Tuesday, January 8, 2013

Annotated Bibliographies


An annotation is evaluative. It is a judgment about the value of the resource as it pertains to the researcher’s inquiry. It describes the researcher’s personal experience using this resource to answer a specific question, and provide evidence that supports a thesis statement. An annotation is typically 150 words or less. The following is a list of things to consider when writing an annotation. It is recommended that only 3-4 items from the list below be discussed in any one annotation.

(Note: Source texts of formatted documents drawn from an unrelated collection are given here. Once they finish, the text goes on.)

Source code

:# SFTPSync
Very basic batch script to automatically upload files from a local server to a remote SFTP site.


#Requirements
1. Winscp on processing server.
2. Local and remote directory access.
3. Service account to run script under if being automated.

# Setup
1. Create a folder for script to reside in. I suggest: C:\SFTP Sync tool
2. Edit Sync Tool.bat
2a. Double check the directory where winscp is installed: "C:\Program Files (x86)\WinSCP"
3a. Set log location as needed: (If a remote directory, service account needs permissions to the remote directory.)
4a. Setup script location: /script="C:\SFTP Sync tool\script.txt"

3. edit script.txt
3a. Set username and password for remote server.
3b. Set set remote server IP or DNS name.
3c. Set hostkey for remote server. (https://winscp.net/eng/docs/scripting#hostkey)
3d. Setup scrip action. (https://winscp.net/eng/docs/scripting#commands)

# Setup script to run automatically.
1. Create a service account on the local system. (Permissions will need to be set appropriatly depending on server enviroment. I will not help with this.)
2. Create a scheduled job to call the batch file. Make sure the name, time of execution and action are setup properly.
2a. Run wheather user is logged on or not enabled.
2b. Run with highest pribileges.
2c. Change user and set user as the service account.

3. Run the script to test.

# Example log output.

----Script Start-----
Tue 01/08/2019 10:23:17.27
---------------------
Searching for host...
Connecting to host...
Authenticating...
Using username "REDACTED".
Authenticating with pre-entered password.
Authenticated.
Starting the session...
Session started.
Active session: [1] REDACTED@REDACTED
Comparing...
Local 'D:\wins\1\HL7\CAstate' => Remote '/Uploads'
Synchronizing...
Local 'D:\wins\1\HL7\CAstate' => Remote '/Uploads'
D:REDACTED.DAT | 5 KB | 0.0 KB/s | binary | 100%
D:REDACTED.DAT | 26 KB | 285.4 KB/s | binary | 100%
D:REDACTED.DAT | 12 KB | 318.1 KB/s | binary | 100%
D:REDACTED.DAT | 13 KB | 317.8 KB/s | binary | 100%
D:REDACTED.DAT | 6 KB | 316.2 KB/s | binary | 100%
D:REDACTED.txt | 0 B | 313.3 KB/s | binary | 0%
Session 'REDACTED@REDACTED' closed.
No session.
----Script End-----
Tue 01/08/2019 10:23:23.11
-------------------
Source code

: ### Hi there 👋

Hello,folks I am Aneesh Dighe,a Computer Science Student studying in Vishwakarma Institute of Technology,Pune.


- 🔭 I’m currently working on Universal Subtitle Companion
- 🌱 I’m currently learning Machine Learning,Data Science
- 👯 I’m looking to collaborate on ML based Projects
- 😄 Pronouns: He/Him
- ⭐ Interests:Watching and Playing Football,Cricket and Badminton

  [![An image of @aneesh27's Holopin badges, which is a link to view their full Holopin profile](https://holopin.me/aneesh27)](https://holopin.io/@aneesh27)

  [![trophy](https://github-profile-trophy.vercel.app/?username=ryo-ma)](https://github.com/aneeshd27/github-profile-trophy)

1.     Authority: Authority, experience, or qualifications of the author
2.     Purpose: Why did the author write this?
3.     Scope: Breadth or depth of coverage (Is this work very in-depth? Does it cover a wide range of topics?), topics included, etc.
4.     Audience: For whom was it written (general public, subject specialists, students…)?
5.     Viewpoint: What is the author’s perspective or approach (school of thought, etc.)? Do you detect an unacknowledged bias, or find any undefended assumptions?
6.     Sources: Does the author cite other sources? Is it based on the author’s own research? Is it personal opinion? …
7.     Conclusion: What does the author conclude. Is the conclusion justified by the work?
8.     Features: Any significant extras, e.g. visual aids (charts, maps, etc.), reprints of source documents, an annotated bibliography
9.     Comparison: How does it relate to other works on the topic: does it agree or disagree with another author or a particular school of thought; are there other works which would support or dispute it? (How to Write)
10. Reliability: How do you know it is reliable source? Is it straight-up news reporting or is it an opinion piece (blog, column, OP-ED)?
11. Currency: How up-to-date is the resource?
12. Relevance: To what extent does the resource meet your research needs?
  
This is not as easy as it seems, because straight-up news reporting by journalists is becoming increasingly proprietary – subscription based. The Wall Street Journal keeps almost all of its journalistic content restricted. Only blogs, columns, and opinions are accessible to the public. The New York Times allows non-subscribers to access up to ten news articles per month for free. After that, a subscription is required to access more content. Consequently, students are using opinion pieces, blogs, and columns as objective articles without realizing that they are imbued with subjectivity – point-of-view, bias, and slant. This is something to be aware of when writing annotations.